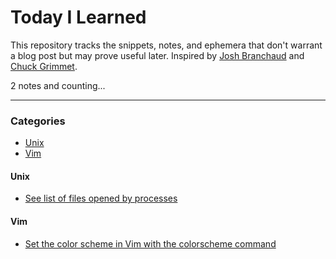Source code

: # Today I Learned

This repository tracks the snippets, notes, and ephemera that don't warrant a blog post but may prove useful later.
Inspired by [Josh Branchaud](https://github.com/jbranchaud/til) and [Chuck Grimmet](http://www.cagrimmett.com/til/).

2 notes and counting...

---

### Categories
- [Unix](#unix)
- [Vim](#vim)

#### Unix
- [See list of files opened by processes](notes/unix/see-files-opened-by-process.md)

#### Vim
- [Set the color scheme in Vim with the colorscheme command](notes/vim/set-color-scheme-in-vim.md)
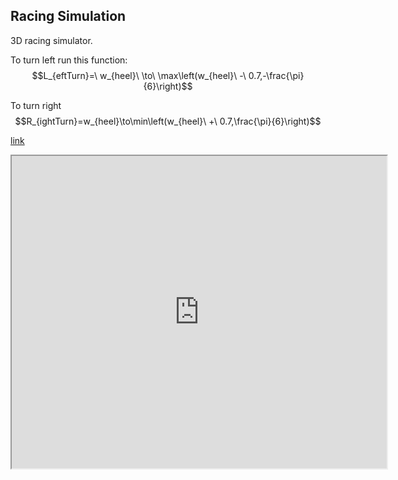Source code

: <!-- META 3D car simulation made in desmos META -->
## Racing Simulation

3D racing simulator.

To turn left run this function:
$$L_{eftTurn}=\ w_{heel}\ \to\ \max\left(w_{heel}\ -\ 0.7,-\frac{\pi}{6}\right)$$

To turn right 
$$R_{ightTurn}=w_{heel}\to\min\left(w_{heel}\ +\ 0.7,\frac{\pi}{6}\right)$$

[link](https://www.desmos.com/3d/607e4e946d)
<br>
<iframe src="https://www.desmos.com/3d/607e4e946d" title = "desmos racing sim" height="500" width="600"></iframe>

<!-- LAST EDITED 1700532117 LAST EDITED-->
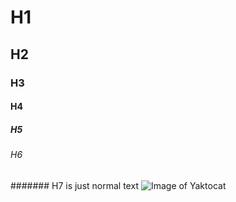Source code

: # H1
## H2
### H3
#### H4
##### H5
###### H6
####### H7 is just normal text
![Image of Yaktocat](https://octodex.github.com/images/yaktocat.png)
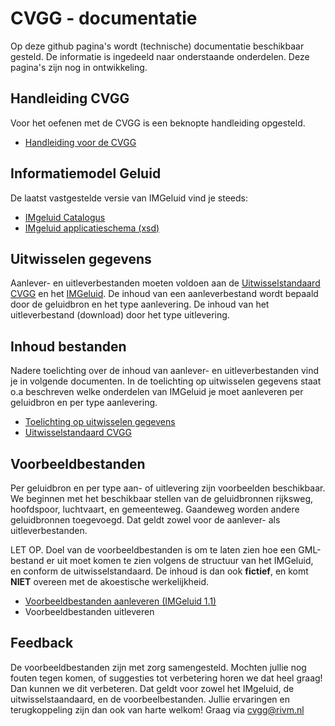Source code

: # CVGG - documentatie
Op deze github pagina's wordt (technische) documentatie beschikbaar gesteld. De informatie is ingedeeld naar onderstaande onderdelen. Deze pagina's zijn nog in ontwikkeling. 

## Handleiding CVGG
Voor het oefenen met de CVGG is een beknopte handleiding opgesteld.
- [Handleiding voor de CVGG](https://github.com/rivm-syso/CVGG/blob/main/documenten/Handleiding%20voor%20de%20CVGG%20v0.8.1.pdf "Handleiding voor de CVGG")

## Informatiemodel Geluid
De laatst vastgestelde versie van IMGeluid vind je steeds:
- [IMgeluid Catalogus](https://docs.geostandaarden.nl/cvgg/img/ "IMgeluid Catalogus")
- [IMgeluid applicatieschema (xsd)](https://register.geostandaarden.nl/?url=img/index.html "IMgeluid applicatieschema (xsd)")

## Uitwisselen gegevens
Aanlever- en uitleverbestanden moeten voldoen aan de [Uitwisselstandaard CVGG](https://github.com/rivm-syso/CVGG/blob/main/documenten/Uitwisselstandaard%20Centrale%20Voorziening%20Geluidgegevens%200.5.pdf "[Uitwisselstandaard CVGG]") en het [IMGeluid](https://docs.geostandaarden.nl/cvgg/img/ "IMGeluid"). De inhoud van een aanleverbestand wordt bepaald door de geluidbron en het type aanlevering. De inhoud van het uitleverbestand (download) door het type uitlevering. 

## Inhoud bestanden
Nadere toelichting over de inhoud van aanlever- en uitleverbestanden vind je in volgende documenten. In de toelichting op uitwisselen gegevens staat o.a beschreven welke onderdelen van IMGeluid je moet aanleveren per geluidbron en per type aanlevering.

- [Toelichting op uitwisselen gegevens](https://github.com/rivm-syso/CVGG/blob/main/documenten/Toelichting%20op%20uitwisselen%20gegevens%20v.0.3.pdf "Toelichting op uitwisselen gegevens")
- [Uitwisselstandaard CVGG](https://github.com/rivm-syso/CVGG/blob/main/documenten/Uitwisselstandaard%20Centrale%20Voorziening%20Geluidgegevens%200.5.pdf "[Uitwisselstandaard CVGG]")

## Voorbeeldbestanden
Per geluidbron en per type aan- of uitlevering zijn voorbeelden beschikbaar. We beginnen met het beschikbaar stellen van de geluidbronnen rijksweg, hoofdspoor, luchtvaart, en gemeenteweg. Gaandeweg worden andere geluidbronnen toegevoegd. Dat geldt zowel voor de aanlever- als uitleverbestanden.

LET OP. Doel van de voorbeeldbestanden is om te laten zien hoe een GML-bestand er uit moet komen te zien volgens de structuur van het IMGeluid, en conform de uitwisselstandaard. De inhoud is dan ook **fictief**, en komt **NIET** overeen met de akoestische werkelijkheid.

- [Voorbeeldbestanden aanleveren (IMGeluid 1.1)](https://github.com/rivm-syso/CVGG/blob/main/voorbeeldbestanden/IMGeluid%201.1 "Voorbeeldbestanden aanleveren (IMGeluid 1.1)")
- Voorbeeldbestanden uitleveren

## Feedback
De voorbeeldbestanden zijn met zorg samengesteld. Mochten jullie nog fouten tegen komen, of suggesties tot verbetering horen we dat heel graag! Dan kunnen we dit verbeteren. Dat geldt voor zowel het IMgeluid, de uitwisselstaandaard, en de voorbeelbestanden. Jullie ervaringen en terugkoppeling zijn dan ook van harte welkom! Graag via cvgg@rivm.nl
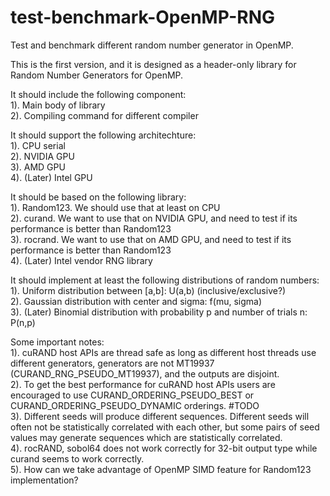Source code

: # test-benchmark-OpenMP-RNG
Test and benchmark different random number generator in OpenMP.

This is the first version, and it is designed as a header-only library for Random Number Generators for OpenMP.

It should include the following component:\
1). Main body of library\
2). Compiling command for different compiler

It should support the following architechture:\
1). CPU serial\
2). NVIDIA GPU\
3). AMD GPU\
4). (Later) Intel GPU

It should be based on the following library:\
1). Random123. We should use that at least on CPU\
2). curand. We want to use that on NVIDIA GPU, and need to test if its performance is better than Random123\
3). rocrand. We want to use that on AMD GPU, and need to test if its performance is better than Random123\
4). (Later) Intel vendor RNG library

It should implement at least the following distributions of random numbers:\
1). Uniform distribution between [a,b]: U(a,b) (inclusive/exclusive?)\
2). Gaussian distribution with center and sigma: f(mu, sigma)\
3). (Later) Binomial distribution with probability p and number of trials n: P(n,p)


Some important notes:\
1). cuRAND host APIs are thread safe as long as different host threads use different generators, generators are not MT19937 (CURAND\_RNG\_PSEUDO\_MT19937), and the outputs are disjoint.\
2). To get the best performance for cuRAND host APIs users are encouraged to use CURAND\_ORDERING\_PSEUDO\_BEST or CURAND\_ORDERING\_PSEUDO\_DYNAMIC orderings. #TODO\
3). Different seeds will produce different sequences. Different seeds will often not be statistically correlated with each other, but some pairs of seed values may generate sequences which are statistically correlated.\
4). rocRAND, sobol64 does not work correctly for 32-bit output type while curand seems to work correctly.\
5). How can we take advantage of OpenMP SIMD feature for Random123 implementation?
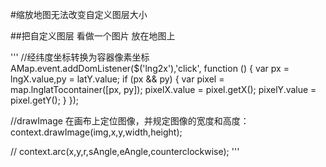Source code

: #缩放地图无法改变自定义图层大小

##把自定义图层 看做一个图片 放在地图上

'''
//经纬度坐标转换为容器像素坐标
    AMap.event.addDomListener($('lng2x'),'click', function () {
        var px = lngX.value,py = latY.value;
        if (px && py) {
            var pixel = map.lnglatTocontainer([px, py]);
            pixelX.value = pixel.getX();
            pixelY.value = pixel.getY();
        }
    });

//drawImage 在画布上定位图像，并规定图像的宽度和高度：
    context.drawImage(img,x,y,width,height);

//
context.arc(x,y,r,sAngle,eAngle,counterclockwise);
'''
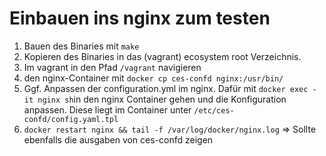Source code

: # Einbauen ins nginx zum testen

1. Bauen des Binaries mit `make`
2. Kopieren des Binaries in das (vagrant) ecosystem root Verzeichnis.
3. Im vagrant in den Pfad `/vagrant` navigieren 
4. den nginx-Container mit `docker cp ces-confd nginx:/usr/bin/`
5. Ggf. Anpassen der configuration.yml im nginx. Dafür mit `docker exec -it nginx sh`in den nginx Container gehen und die Konfiguration anpassen. Diese liegt im Container unter `/etc/ces-confd/config.yaml.tpl`
6. `docker restart nginx && tail -f /var/log/docker/nginx.log` => Sollte ebenfalls die ausgaben von ces-confd zeigen
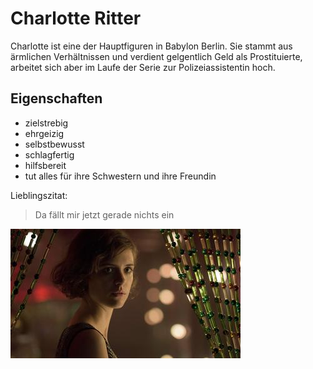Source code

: # Charlotte Ritter

Charlotte ist eine der Hauptfiguren in Babylon Berlin. Sie stammt aus ärmlichen Verhältnissen und verdient gelgentlich Geld als Prostituierte, arbeitet sich aber im Laufe der Serie zur Polizeiassistentin hoch.

## Eigenschaften
* zielstrebig 
* ehrgeizig
* selbstbewusst
* schlagfertig
* hilfsbereit
* tut alles für ihre Schwestern und ihre Freundin

Lieblingszitat:
> Da fällt mir jetzt gerade nichts ein


![Charlotte Ritter](bild.jpg)
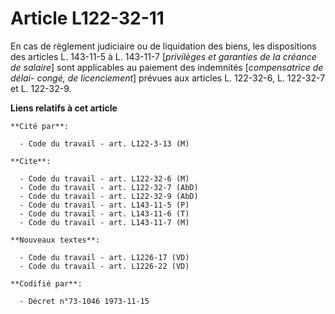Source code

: # Article L122-32-11

En cas de règlement judiciaire ou de liquidation des biens, les dispositions des articles L. 143-11-5 à L. 143-11-7
[*privilèges et garanties de la créance de salaire*] sont applicables au paiement des indemnités [*compensatrice de délai-
congé, de licenciement*] prévues aux articles L. 122-32-6, L. 122-32-7 et L. 122-32-9.

**Liens relatifs à cet article**

	**Cité par**:

	  - Code du travail - art. L122-3-13 (M)

	**Cite**:

	  - Code du travail - art. L122-32-6 (M)
	  - Code du travail - art. L122-32-7 (AbD)
	  - Code du travail - art. L122-32-9 (AbD)
	  - Code du travail - art. L143-11-5 (P)
	  - Code du travail - art. L143-11-6 (T)
	  - Code du travail - art. L143-11-7 (M)

	**Nouveaux textes**:

	  - Code du travail - art. L1226-17 (VD)
	  - Code du travail - art. L1226-22 (VD)

	**Codifié par**:

	  - Décret n°73-1046 1973-11-15
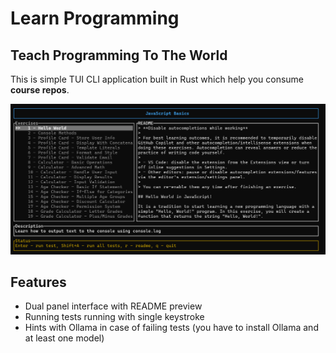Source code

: # Learn Programming
## Teach Programming To The World

This is simple TUI CLI application built in Rust which help you consume **course repos**.

![screenshot](./readme/learnp-1.png)

## Features
* Dual panel interface with README preview
* Running tests running with single keystroke
* Hints with Ollama in case of failing tests (you have to install Ollama and at least one model)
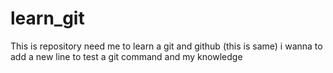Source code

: # learn_git
This is repository need me to learn a git and github (this is same)
i wanna to add a new line to test a git command and my knowledge
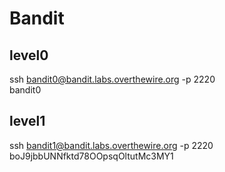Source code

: # Bandit  

## level0  
ssh bandit0@bandit.labs.overthewire.org -p 2220  
bandit0  

## level1  
ssh bandit1@bandit.labs.overthewire.org -p 2220  
boJ9jbbUNNfktd78OOpsqOltutMc3MY1  
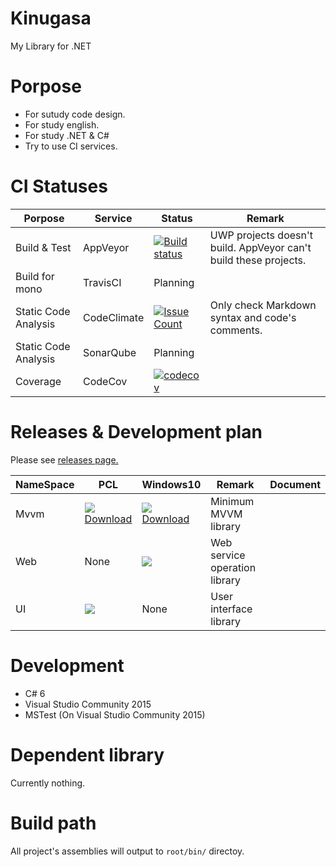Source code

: # Kinugasa 

My Library for .NET

# Porpose
* For sutudy code design.
* For study english.
* For study .NET & C#
* Try to use CI services.

# CI Statuses

|Porpose|Service|Status|Remark|
|---|---|---|---|
|Build & Test|AppVeyor|[![Build status](https://ci.appveyor.com/api/projects/status/mk3thjjapkd1u444/branch/master?svg=true)](https://ci.appveyor.com/project/YoshinoriN/kinugasa)|UWP projects doesn't build. AppVeyor can't build these projects.|
|Build for mono|TravisCI|Planning||
|Static Code Analysis|CodeClimate|[![Issue Count](https://codeclimate.com/github/YoshinoriN/Kinugasa/badges/issue_count.svg)](https://codeclimate.com/github/YoshinoriN/Kinugasa)|Only check Markdown syntax and code's comments.|
|Static Code Analysis|SonarQube|Planning||
|Coverage|CodeCov|[![codecov](https://codecov.io/gh/YoshinoriN/Kinugasa/branch/master/graph/badge.svg)](https://codecov.io/gh/YoshinoriN/Kinugasa)||

# Releases & Development plan 

Please see [releases page.](https://github.com/YoshinoriN/Kinugasa/releases)

|NameSpace|PCL|Windows10|Remark|Document|
|---|---|---|---|---|
|Mvvm|![](https://img.shields.io/badge/release-v1.1.0-blue.svg) <br> [Download](https://github.com/YoshinoriN/Kinugasa/releases/tag/Kinugasa.Mvvm.v1.1.0)|![](https://img.shields.io/badge/release-v1.1.0-blue.svg) <br> [Download](https://github.com/YoshinoriN/Kinugasa/releases/tag/Kinugasa.Mvvm.v1.1.0)|Minimum MVVM library||
|Web|None|![](https://img.shields.io/badge/Canditate-v1.0.0-yellow.svg) |Web service operation library||
|UI|![](https://img.shields.io/badge/Canditate-v1.0.0-yellow.svg)|None|User interface library||

# Development
* C# 6
* Visual Studio Community 2015
* MSTest (On Visual Studio Community 2015)

# Dependent library
Currently nothing.

# Build path
All project's assemblies will output to `root/bin/` directoy.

----

(ACTIVITY):
Reproduce the data above exactly, but only from the line containing "[link](https://www.desmos.com/3d/607e4e946d)" through the line containing "####### H7 is just normal text". Omit all pictures.

(YOUR RESPONSE):
[link](https://www.desmos.com/3d/607e4e946d)
<br>
<iframe src="https://www.desmos.com/3d/607e4e946d" title = "desmos racing sim" height="500" width="600"></iframe>

<!-- LAST EDITED 1700532117 LAST EDITED-->
Source code

: # H1
## H2
### H3
#### H4
##### H5
###### H6
####### H7 is just normal text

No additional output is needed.